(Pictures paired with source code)
* * * *

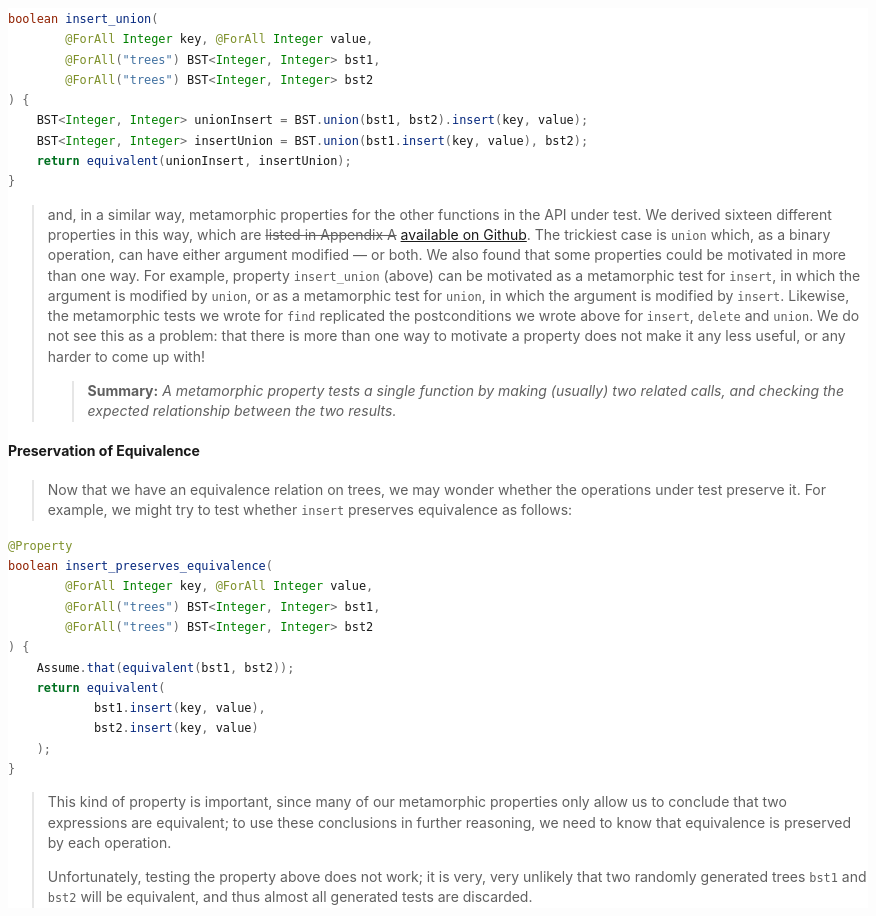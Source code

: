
 ```java
boolean insert_union(
        @ForAll Integer key, @ForAll Integer value,
        @ForAll("trees") BST<Integer, Integer> bst1,
        @ForAll("trees") BST<Integer, Integer> bst2
) {
    BST<Integer, Integer> unionInsert = BST.union(bst1, bst2).insert(key, value);
    BST<Integer, Integer> insertUnion = BST.union(bst1.insert(key, value), bst2);
    return equivalent(unionInsert, insertUnion);
}
```

> and, in a similar way, metamorphic properties for the other functions in the API under test. We derived sixteen different properties in this way, which are ~~listed in Appendix A~~ [available on Github](https://github.com/jlink/how-to-specify-it/blob/master/src/test/java/htsi/bst/BST_Properties.java#L133). The trickiest case is `union` which, as a binary operation, can have either argument modified — or both. We also found that some properties could be motivated in more than one way. For example, property `insert_union` (above) can be motivated as a metamorphic test for `insert`, in which the argument is modified by `union`, or as a metamorphic test for `union`, in which the argument is modified by `insert`. Likewise, the metamorphic tests we wrote for `find` replicated the postconditions we wrote above for `insert`, `delete` and `union`. We do not see this as a problem: that there is more than one way to motivate a property does not make it any less useful, or any harder to come up with!
>
> > __Summary:__ _A metamorphic property tests a single function by making (usually) two related calls, and checking the expected relationship between the two results._

#### Preservation of Equivalence

> Now that we have an equivalence relation on trees, we may wonder whether the operations under test preserve it. For example, we might try to test whether `insert` preserves equivalence as follows:

```java
@Property
boolean insert_preserves_equivalence(
        @ForAll Integer key, @ForAll Integer value,
        @ForAll("trees") BST<Integer, Integer> bst1,
        @ForAll("trees") BST<Integer, Integer> bst2
) {
    Assume.that(equivalent(bst1, bst2));
    return equivalent(
            bst1.insert(key, value),
            bst2.insert(key, value)
    );
}
```

> This kind of property is important, since many of our metamorphic properties only allow us to conclude that two expressions are equivalent; to use these conclusions in further reasoning, we need to know that equivalence is preserved by each operation.
>
> Unfortunately, testing the property above does not work; it is very, very unlikely that two randomly generated trees `bst1` and `bst2` will be equivalent, and thus almost all generated tests are discarded.

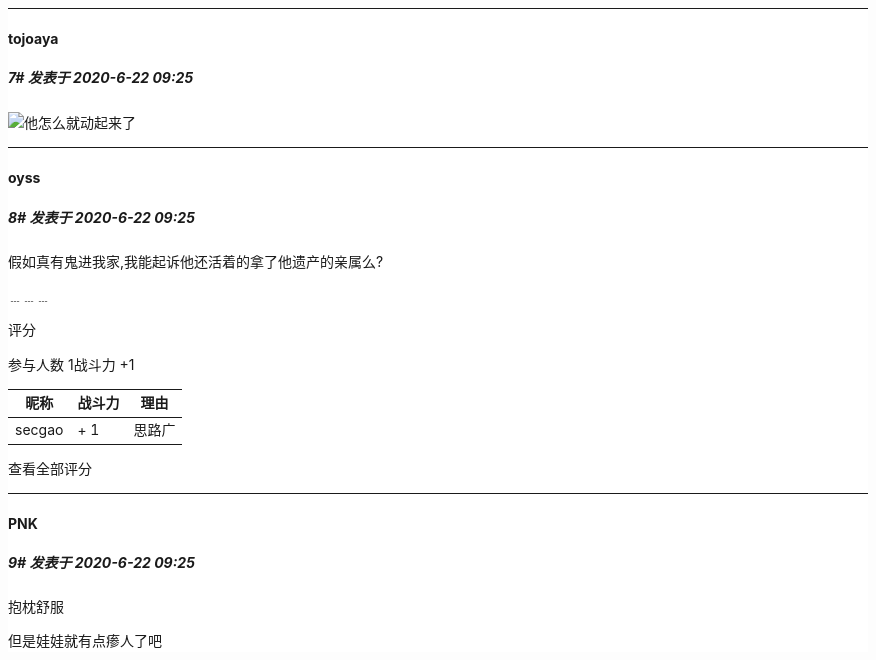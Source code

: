 





-----

####  tojoaya  
##### 7#       发表于 2020-6-22 09:25



<img src="https://static.saraba1st.com/image/smiley/face2017/001.png" referrerpolicy="no-referrer">他怎么就动起来了







-----

####  oyss  
##### 8#       发表于 2020-6-22 09:25




假如真有鬼进我家,我能起诉他还活着的拿了他遗产的亲属么?



﹍﹍﹍

评分





 参与人数 1战斗力 +1

|昵称|战斗力|理由|
|----|---|---|
| secgao| + 1|思路广|



查看全部评分






-----

####  PNK  
##### 9#       发表于 2020-6-22 09:25




抱枕舒服

但是娃娃就有点瘆人了吧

* * * *

ACTIVITY – Retype all of the entries exactly as written, leaving out any images.

RESULT FOR THIS EXERCISE –
Source code

:
 ```java
boolean insert_union(
        @ForAll Integer key, @ForAll Integer value,
        @ForAll("trees") BST<Integer, Integer> bst1,
        @ForAll("trees") BST<Integer, Integer> bst2
) {
    BST<Integer, Integer> unionInsert = BST.union(bst1, bst2).insert(key, value);
    BST<Integer, Integer> insertUnion = BST.union(bst1.insert(key, value), bst2);
    return equivalent(unionInsert, insertUnion);
}
```

> and, in a similar way, metamorphic properties for the other functions in the API under test. We derived sixteen different properties in this way, which are ~~listed in Appendix A~~ [available on Github](https://github.com/jlink/how-to-specify-it/blob/master/src/test/java/htsi/bst/BST_Properties.java#L133). The trickiest case is `union` which, as a binary operation, can have either argument modified — or both. We also found that some properties could be motivated in more than one way. For example, property `insert_union` (above) can be motivated as a metamorphic test for `insert`, in which the argument is modified by `union`, or as a metamorphic test for `union`, in which the argument is modified by `insert`. Likewise, the metamorphic tests we wrote for `find` replicated the postconditions we wrote above for `insert`, `delete` and `union`. We do not see this as a problem: that there is more than one way to motivate a property does not make it any less useful, or any harder to come up with!
>
> > __Summary:__ _A metamorphic property tests a single function by making (usually) two related calls, and checking the expected relationship between the two results._

#### Preservation of Equivalence

> Now that we have an equivalence relation on trees, we may wonder whether the operations under test preserve it. For example, we might try to test whether `insert` preserves equivalence as follows:

```java
@Property
boolean insert_preserves_equivalence(
        @ForAll Integer key, @ForAll Integer value,
        @ForAll("trees") BST<Integer, Integer> bst1,
        @ForAll("trees") BST<Integer, Integer> bst2
) {
    Assume.that(equivalent(bst1, bst2));
    return equivalent(
            bst1.insert(key, value),
            bst2.insert(key, value)
    );
}
```

> This kind of property is important, since many of our metamorphic properties only allow us to conclude that two expressions are equivalent; to use these conclusions in further reasoning, we need to know that equivalence is preserved by each operation.
>
> Unfortunately, testing the property above does not work; it is very, very unlikely that two randomly generated trees `bst1` and `bst2` will be equivalent, and thus almost all generated tests are discarded.

Source code

: 





-----

####  tojoaya  
##### 7#       发表于 2020-6-22 09:25



<img src="https://static.saraba1st.com/image/smiley/face2017/001.png" referrerpolicy="no-referrer">他怎么就动起来了







-----

####  oyss  
##### 8#       发表于 2020-6-22 09:25




假如真有鬼进我家,我能起诉他还活着的拿了他遗产的亲属么?



﹍﹍﹍

评分





 参与人数 1战斗力 +1

|昵称|战斗力|理由|
|----|---|---|
| secgao| + 1|思路广|



查看全部评分






-----

####  PNK  
##### 9#       发表于 2020-6-22 09:25




抱枕舒服

但是娃娃就有点瘆人了吧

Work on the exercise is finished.